═══ GIVEN ENTRIES ═══

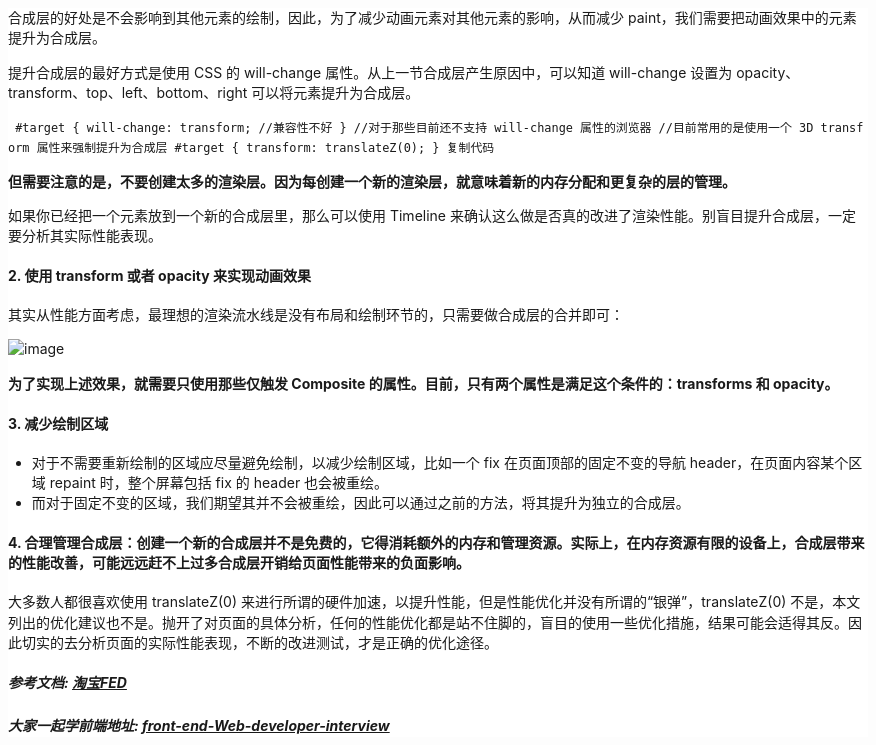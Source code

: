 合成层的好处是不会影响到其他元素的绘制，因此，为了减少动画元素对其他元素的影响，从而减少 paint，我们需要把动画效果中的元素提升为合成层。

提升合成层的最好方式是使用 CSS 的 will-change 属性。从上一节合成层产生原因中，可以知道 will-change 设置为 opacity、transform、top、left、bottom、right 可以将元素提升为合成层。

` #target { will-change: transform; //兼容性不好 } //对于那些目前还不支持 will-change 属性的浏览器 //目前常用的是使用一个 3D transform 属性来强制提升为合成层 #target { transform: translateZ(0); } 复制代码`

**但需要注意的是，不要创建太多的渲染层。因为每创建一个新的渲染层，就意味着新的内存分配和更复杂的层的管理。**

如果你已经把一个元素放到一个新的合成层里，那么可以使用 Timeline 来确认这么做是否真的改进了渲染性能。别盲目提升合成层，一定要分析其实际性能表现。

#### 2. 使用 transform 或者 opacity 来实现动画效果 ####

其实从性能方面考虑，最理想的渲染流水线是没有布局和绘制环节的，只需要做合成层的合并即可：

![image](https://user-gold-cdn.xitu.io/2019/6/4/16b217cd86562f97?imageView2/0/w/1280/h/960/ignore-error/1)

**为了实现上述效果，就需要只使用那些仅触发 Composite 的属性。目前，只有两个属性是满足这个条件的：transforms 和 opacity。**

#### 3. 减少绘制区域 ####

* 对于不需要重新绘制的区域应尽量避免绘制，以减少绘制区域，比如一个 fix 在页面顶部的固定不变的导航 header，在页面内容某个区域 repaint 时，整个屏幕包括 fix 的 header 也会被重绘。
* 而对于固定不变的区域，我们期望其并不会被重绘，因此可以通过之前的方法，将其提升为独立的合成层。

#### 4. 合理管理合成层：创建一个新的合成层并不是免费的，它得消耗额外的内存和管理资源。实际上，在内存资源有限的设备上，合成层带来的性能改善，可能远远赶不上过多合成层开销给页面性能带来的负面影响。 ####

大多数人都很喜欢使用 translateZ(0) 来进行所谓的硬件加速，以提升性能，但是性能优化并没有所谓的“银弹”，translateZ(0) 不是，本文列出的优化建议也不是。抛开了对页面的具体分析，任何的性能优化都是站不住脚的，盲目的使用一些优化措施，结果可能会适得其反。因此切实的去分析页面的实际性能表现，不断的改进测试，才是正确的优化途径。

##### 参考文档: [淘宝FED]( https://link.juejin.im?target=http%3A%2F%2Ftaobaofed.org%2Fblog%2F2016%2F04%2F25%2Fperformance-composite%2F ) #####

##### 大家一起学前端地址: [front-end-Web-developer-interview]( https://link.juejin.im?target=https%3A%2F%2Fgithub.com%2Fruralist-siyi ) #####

═══

_TASK TO COMPLETE_
The answer should hold the lines from the one containing "的属性。目前，只有两个属性是满足这个条件的：transforms 和 opacity。**" through the end of the entries above, set down exactly, with both ends included.

_TASK RESULT_
**为了实现上述效果，就需要只使用那些仅触发 Composite 的属性。目前，只有两个属性是满足这个条件的：transforms 和 opacity。**

#### 3. 减少绘制区域 ####

* 对于不需要重新绘制的区域应尽量避免绘制，以减少绘制区域，比如一个 fix 在页面顶部的固定不变的导航 header，在页面内容某个区域 repaint 时，整个屏幕包括 fix 的 header 也会被重绘。
* 而对于固定不变的区域，我们期望其并不会被重绘，因此可以通过之前的方法，将其提升为独立的合成层。

#### 4. 合理管理合成层：创建一个新的合成层并不是免费的，它得消耗额外的内存和管理资源。实际上，在内存资源有限的设备上，合成层带来的性能改善，可能远远赶不上过多合成层开销给页面性能带来的负面影响。 ####

大多数人都很喜欢使用 translateZ(0) 来进行所谓的硬件加速，以提升性能，但是性能优化并没有所谓的“银弹”，translateZ(0) 不是，本文列出的优化建议也不是。抛开了对页面的具体分析，任何的性能优化都是站不住脚的，盲目的使用一些优化措施，结果可能会适得其反。因此切实的去分析页面的实际性能表现，不断的改进测试，才是正确的优化途径。

##### 参考文档: [淘宝FED]( https://link.juejin.im?target=http%3A%2F%2Ftaobaofed.org%2Fblog%2F2016%2F04%2F25%2Fperformance-composite%2F ) #####

##### 大家一起学前端地址: [front-end-Web-developer-interview]( https://link.juejin.im?target=https%3A%2F%2Fgithub.com%2Fruralist-siyi ) #####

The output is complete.